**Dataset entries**
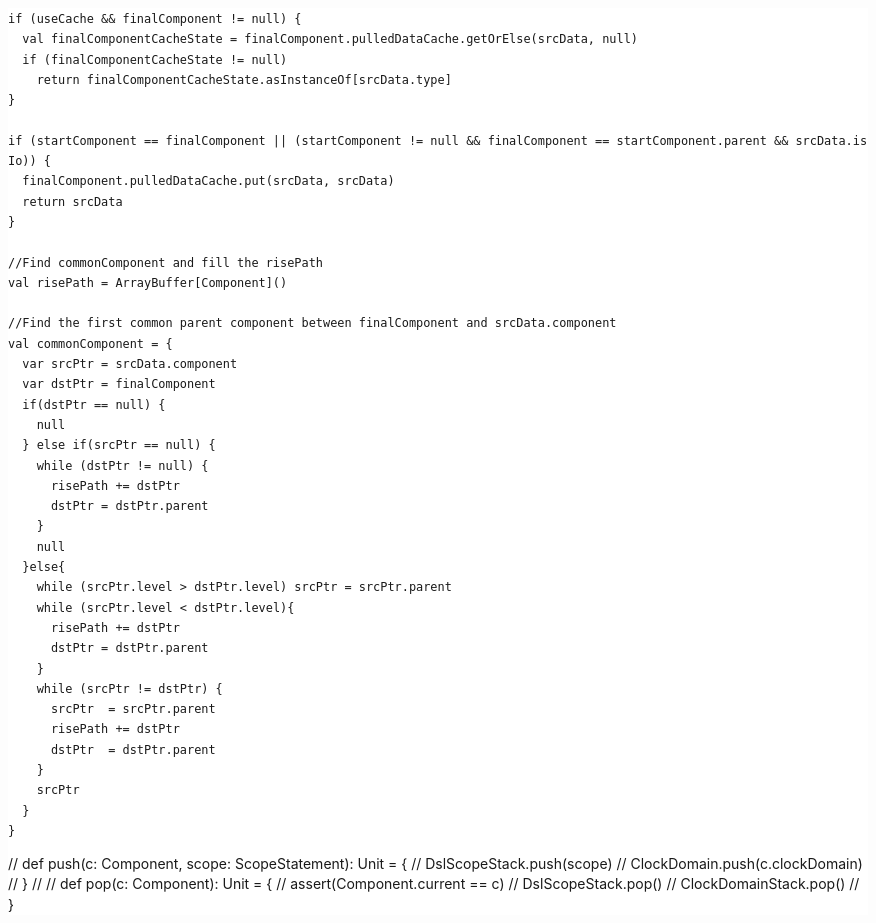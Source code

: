    if (useCache && finalComponent != null) {
      val finalComponentCacheState = finalComponent.pulledDataCache.getOrElse(srcData, null)
      if (finalComponentCacheState != null)
        return finalComponentCacheState.asInstanceOf[srcData.type]
    }

    if (startComponent == finalComponent || (startComponent != null && finalComponent == startComponent.parent && srcData.isIo)) {
      finalComponent.pulledDataCache.put(srcData, srcData)
      return srcData
    }

    //Find commonComponent and fill the risePath
    val risePath = ArrayBuffer[Component]()

    //Find the first common parent component between finalComponent and srcData.component
    val commonComponent = {
      var srcPtr = srcData.component
      var dstPtr = finalComponent
      if(dstPtr == null) {
        null
      } else if(srcPtr == null) {
        while (dstPtr != null) {
          risePath += dstPtr
          dstPtr = dstPtr.parent
        }
        null
      }else{
        while (srcPtr.level > dstPtr.level) srcPtr = srcPtr.parent
        while (srcPtr.level < dstPtr.level){
          risePath += dstPtr
          dstPtr = dstPtr.parent
        }
        while (srcPtr != dstPtr) {
          srcPtr  = srcPtr.parent
          risePath += dstPtr
          dstPtr  = dstPtr.parent
        }
        srcPtr
      }
    }

//    def push(c: Component, scope: ScopeStatement): Unit = {
//      DslScopeStack.push(scope)
//      ClockDomain.push(c.clockDomain)
//    }
//
//    def pop(c: Component): Unit = {
//      assert(Component.current == c)
//      DslScopeStack.pop()
//      ClockDomainStack.pop()
//    }
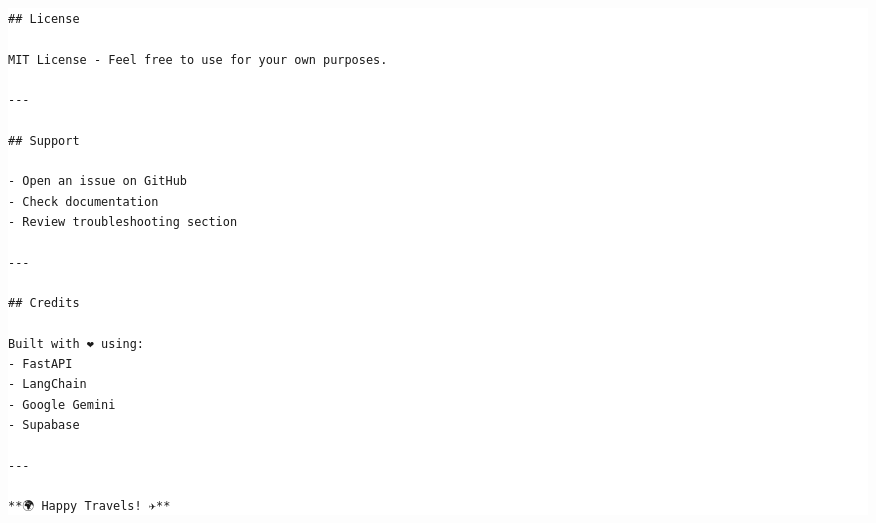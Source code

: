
 ``````
## License

MIT License - Feel free to use for your own purposes.

---

## Support

- Open an issue on GitHub
- Check documentation
- Review troubleshooting section

---

## Credits

Built with ❤️ using:
- FastAPI
- LangChain
- Google Gemini
- Supabase

---

**🌍 Happy Travels! ✈️**
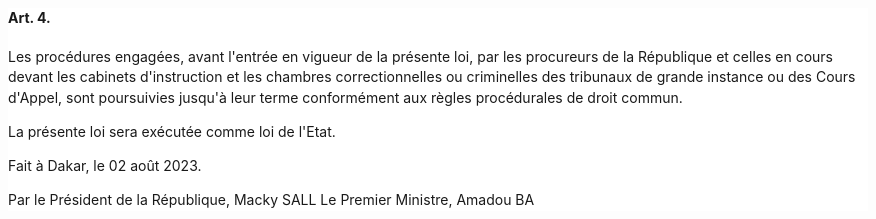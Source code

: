 #### Art. 4.

Les procédures engagées, avant l'entrée en
vigueur de la présente loi, par les procureurs de la
République et celles en cours devant les cabinets d'instruction
et les chambres correctionnelles ou criminelles
des tribunaux de grande instance ou des Cours d'Appel,
sont poursuivies jusqu'à leur terme conformément aux
règles procédurales de droit commun.

La présente loi sera exécutée comme loi de l'Etat.

Fait à Dakar, le 02 août 2023.

Par le Président de la République, Macky SALL
Le Premier Ministre, Amadou BA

**Task requirements**
Print every entry verbatim and leave all pictures out.

**Answer for this exercise**
Source code

:    if (useCache && finalComponent != null) {
      val finalComponentCacheState = finalComponent.pulledDataCache.getOrElse(srcData, null)
      if (finalComponentCacheState != null)
        return finalComponentCacheState.asInstanceOf[srcData.type]
    }

    if (startComponent == finalComponent || (startComponent != null && finalComponent == startComponent.parent && srcData.isIo)) {
      finalComponent.pulledDataCache.put(srcData, srcData)
      return srcData
    }

    //Find commonComponent and fill the risePath
    val risePath = ArrayBuffer[Component]()

    //Find the first common parent component between finalComponent and srcData.component
    val commonComponent = {
      var srcPtr = srcData.component
      var dstPtr = finalComponent
      if(dstPtr == null) {
        null
      } else if(srcPtr == null) {
        while (dstPtr != null) {
          risePath += dstPtr
          dstPtr = dstPtr.parent
        }
        null
      }else{
        while (srcPtr.level > dstPtr.level) srcPtr = srcPtr.parent
        while (srcPtr.level < dstPtr.level){
          risePath += dstPtr
          dstPtr = dstPtr.parent
        }
        while (srcPtr != dstPtr) {
          srcPtr  = srcPtr.parent
          risePath += dstPtr
          dstPtr  = dstPtr.parent
        }
        srcPtr
      }
    }

//    def push(c: Component, scope: ScopeStatement): Unit = {
//      DslScopeStack.push(scope)
//      ClockDomain.push(c.clockDomain)
//    }
//
//    def pop(c: Component): Unit = {
//      assert(Component.current == c)
//      DslScopeStack.pop()
//      ClockDomainStack.pop()
//    }
Source code

:
 ``````
## License

MIT License - Feel free to use for your own purposes.

---

## Support

- Open an issue on GitHub
- Check documentation
- Review troubleshooting section

---

## Credits

Built with ❤️ using:
- FastAPI
- LangChain
- Google Gemini
- Supabase

---

**🌍 Happy Travels! ✈️**
Source code

: #### Art. 4.

Les procédures engagées, avant l'entrée en
vigueur de la présente loi, par les procureurs de la
République et celles en cours devant les cabinets d'instruction
et les chambres correctionnelles ou criminelles
des tribunaux de grande instance ou des Cours d'Appel,
sont poursuivies jusqu'à leur terme conformément aux
règles procédurales de droit commun.

La présente loi sera exécutée comme loi de l'Etat.

Fait à Dakar, le 02 août 2023.

Par le Président de la République, Macky SALL
Le Premier Ministre, Amadou BA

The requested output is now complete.